EXERCISE OBJECTIVE: Leave out the pictures, and retype the remaining data exactly.

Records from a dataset
##########
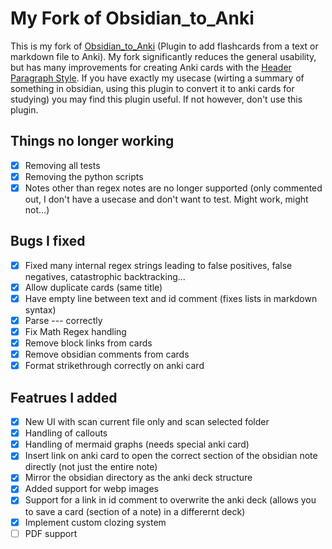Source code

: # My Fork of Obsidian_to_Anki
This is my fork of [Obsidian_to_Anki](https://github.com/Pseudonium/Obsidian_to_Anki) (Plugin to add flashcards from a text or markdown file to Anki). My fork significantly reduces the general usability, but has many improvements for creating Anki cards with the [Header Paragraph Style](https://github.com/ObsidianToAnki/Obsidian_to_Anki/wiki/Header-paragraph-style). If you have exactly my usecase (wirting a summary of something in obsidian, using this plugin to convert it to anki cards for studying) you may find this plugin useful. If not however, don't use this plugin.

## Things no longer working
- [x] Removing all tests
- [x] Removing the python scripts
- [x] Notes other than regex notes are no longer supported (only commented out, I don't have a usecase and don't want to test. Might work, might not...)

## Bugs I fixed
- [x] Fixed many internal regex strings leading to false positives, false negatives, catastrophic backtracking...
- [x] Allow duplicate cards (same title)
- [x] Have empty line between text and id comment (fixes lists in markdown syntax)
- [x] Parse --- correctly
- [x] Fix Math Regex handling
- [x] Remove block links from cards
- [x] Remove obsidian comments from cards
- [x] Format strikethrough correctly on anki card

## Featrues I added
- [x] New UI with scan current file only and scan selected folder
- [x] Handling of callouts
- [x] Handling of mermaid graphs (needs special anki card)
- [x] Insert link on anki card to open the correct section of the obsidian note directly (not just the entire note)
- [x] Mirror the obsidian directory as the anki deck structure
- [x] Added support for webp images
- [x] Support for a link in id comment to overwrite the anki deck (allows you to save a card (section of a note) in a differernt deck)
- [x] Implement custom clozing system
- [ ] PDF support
##########
RESPONSE:
Source code

: # My Fork of Obsidian_to_Anki
This is my fork of [Obsidian_to_Anki](https://github.com/Pseudonium/Obsidian_to_Anki) (Plugin to add flashcards from a text or markdown file to Anki). My fork significantly reduces the general usability, but has many improvements for creating Anki cards with the [Header Paragraph Style](https://github.com/ObsidianToAnki/Obsidian_to_Anki/wiki/Header-paragraph-style). If you have exactly my usecase (wirting a summary of something in obsidian, using this plugin to convert it to anki cards for studying) you may find this plugin useful. If not however, don't use this plugin.

## Things no longer working
- [x] Removing all tests
- [x] Removing the python scripts
- [x] Notes other than regex notes are no longer supported (only commented out, I don't have a usecase and don't want to test. Might work, might not...)

## Bugs I fixed
- [x] Fixed many internal regex strings leading to false positives, false negatives, catastrophic backtracking...
- [x] Allow duplicate cards (same title)
- [x] Have empty line between text and id comment (fixes lists in markdown syntax)
- [x] Parse --- correctly
- [x] Fix Math Regex handling
- [x] Remove block links from cards
- [x] Remove obsidian comments from cards
- [x] Format strikethrough correctly on anki card

## Featrues I added
- [x] New UI with scan current file only and scan selected folder
- [x] Handling of callouts
- [x] Handling of mermaid graphs (needs special anki card)
- [x] Insert link on anki card to open the correct section of the obsidian note directly (not just the entire note)
- [x] Mirror the obsidian directory as the anki deck structure
- [x] Added support for webp images
- [x] Support for a link in id comment to overwrite the anki deck (allows you to save a card (section of a note) in a differernt deck)
- [x] Implement custom clozing system
- [ ] PDF support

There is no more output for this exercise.